● Work request: How many of the lines in the material underneath include the string "delays"? State the number only.

● Provided records:

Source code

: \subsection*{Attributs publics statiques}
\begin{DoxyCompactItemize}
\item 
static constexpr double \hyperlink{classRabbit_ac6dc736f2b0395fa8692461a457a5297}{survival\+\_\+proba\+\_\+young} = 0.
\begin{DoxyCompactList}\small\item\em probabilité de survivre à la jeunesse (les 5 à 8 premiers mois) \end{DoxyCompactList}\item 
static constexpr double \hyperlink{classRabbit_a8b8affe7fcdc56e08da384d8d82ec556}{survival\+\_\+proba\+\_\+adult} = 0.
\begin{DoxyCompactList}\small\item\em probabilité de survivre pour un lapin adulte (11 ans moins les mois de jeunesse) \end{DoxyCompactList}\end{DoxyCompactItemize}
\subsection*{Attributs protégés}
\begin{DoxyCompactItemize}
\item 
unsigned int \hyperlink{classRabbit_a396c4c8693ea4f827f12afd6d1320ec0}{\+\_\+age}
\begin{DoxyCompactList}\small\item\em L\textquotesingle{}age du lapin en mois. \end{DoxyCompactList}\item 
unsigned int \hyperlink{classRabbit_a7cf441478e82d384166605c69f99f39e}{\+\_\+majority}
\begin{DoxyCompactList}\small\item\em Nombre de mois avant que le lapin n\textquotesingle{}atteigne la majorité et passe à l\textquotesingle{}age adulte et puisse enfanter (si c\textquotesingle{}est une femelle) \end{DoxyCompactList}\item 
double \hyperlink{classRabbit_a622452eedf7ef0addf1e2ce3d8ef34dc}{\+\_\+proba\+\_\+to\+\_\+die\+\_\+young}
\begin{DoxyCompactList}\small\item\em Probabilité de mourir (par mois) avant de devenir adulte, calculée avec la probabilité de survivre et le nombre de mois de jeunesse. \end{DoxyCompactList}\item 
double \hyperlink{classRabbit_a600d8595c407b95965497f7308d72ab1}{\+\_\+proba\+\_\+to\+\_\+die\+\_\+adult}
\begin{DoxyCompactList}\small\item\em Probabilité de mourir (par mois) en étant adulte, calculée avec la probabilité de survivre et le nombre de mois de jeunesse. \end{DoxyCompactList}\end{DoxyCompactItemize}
...
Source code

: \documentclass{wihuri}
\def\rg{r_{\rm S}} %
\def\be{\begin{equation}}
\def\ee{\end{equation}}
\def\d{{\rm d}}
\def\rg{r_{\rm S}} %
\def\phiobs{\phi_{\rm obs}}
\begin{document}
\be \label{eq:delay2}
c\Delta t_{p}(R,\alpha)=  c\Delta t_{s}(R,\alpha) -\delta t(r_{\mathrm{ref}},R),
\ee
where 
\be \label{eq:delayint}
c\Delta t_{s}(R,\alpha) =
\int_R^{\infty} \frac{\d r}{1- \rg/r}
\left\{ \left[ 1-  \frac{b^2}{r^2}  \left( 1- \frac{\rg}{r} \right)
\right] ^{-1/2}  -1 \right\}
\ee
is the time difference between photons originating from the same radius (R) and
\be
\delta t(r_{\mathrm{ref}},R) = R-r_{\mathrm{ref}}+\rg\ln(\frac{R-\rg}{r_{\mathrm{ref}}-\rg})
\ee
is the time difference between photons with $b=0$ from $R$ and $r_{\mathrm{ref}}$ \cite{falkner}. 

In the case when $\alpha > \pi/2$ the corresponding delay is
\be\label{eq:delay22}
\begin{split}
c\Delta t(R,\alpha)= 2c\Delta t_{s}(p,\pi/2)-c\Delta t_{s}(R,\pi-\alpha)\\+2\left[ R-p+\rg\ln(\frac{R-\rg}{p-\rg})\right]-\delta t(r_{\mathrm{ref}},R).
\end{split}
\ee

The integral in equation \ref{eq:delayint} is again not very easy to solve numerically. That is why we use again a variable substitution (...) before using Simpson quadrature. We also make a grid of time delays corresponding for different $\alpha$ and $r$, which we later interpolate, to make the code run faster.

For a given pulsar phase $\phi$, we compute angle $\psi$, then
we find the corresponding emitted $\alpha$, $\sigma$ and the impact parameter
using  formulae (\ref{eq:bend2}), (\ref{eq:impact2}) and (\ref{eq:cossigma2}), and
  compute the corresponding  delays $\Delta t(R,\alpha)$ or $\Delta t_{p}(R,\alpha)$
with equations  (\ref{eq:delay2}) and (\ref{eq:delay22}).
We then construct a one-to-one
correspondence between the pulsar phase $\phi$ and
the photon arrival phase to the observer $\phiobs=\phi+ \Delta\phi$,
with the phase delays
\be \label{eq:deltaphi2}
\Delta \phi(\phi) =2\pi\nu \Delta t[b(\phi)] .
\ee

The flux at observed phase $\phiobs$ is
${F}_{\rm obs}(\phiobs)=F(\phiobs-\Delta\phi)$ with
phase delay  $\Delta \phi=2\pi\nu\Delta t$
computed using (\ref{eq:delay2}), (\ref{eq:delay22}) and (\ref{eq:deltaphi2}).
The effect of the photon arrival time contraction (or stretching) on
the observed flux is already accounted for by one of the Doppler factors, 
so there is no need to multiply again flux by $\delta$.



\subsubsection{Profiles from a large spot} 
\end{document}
==
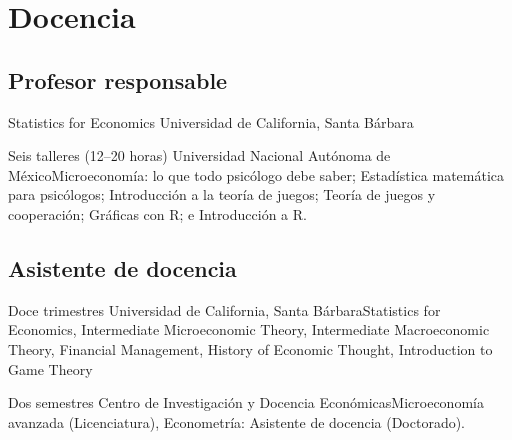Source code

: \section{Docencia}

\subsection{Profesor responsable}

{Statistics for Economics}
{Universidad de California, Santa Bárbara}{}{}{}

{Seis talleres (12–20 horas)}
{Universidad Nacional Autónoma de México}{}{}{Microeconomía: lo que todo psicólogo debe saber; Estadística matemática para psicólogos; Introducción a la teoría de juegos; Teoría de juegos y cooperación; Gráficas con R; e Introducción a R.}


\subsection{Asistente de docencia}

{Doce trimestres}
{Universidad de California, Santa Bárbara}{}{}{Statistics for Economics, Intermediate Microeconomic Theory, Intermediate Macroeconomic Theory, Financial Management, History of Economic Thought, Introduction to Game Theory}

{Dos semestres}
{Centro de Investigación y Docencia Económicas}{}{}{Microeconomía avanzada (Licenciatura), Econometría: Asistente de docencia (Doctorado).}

● Solution for this exercise: 3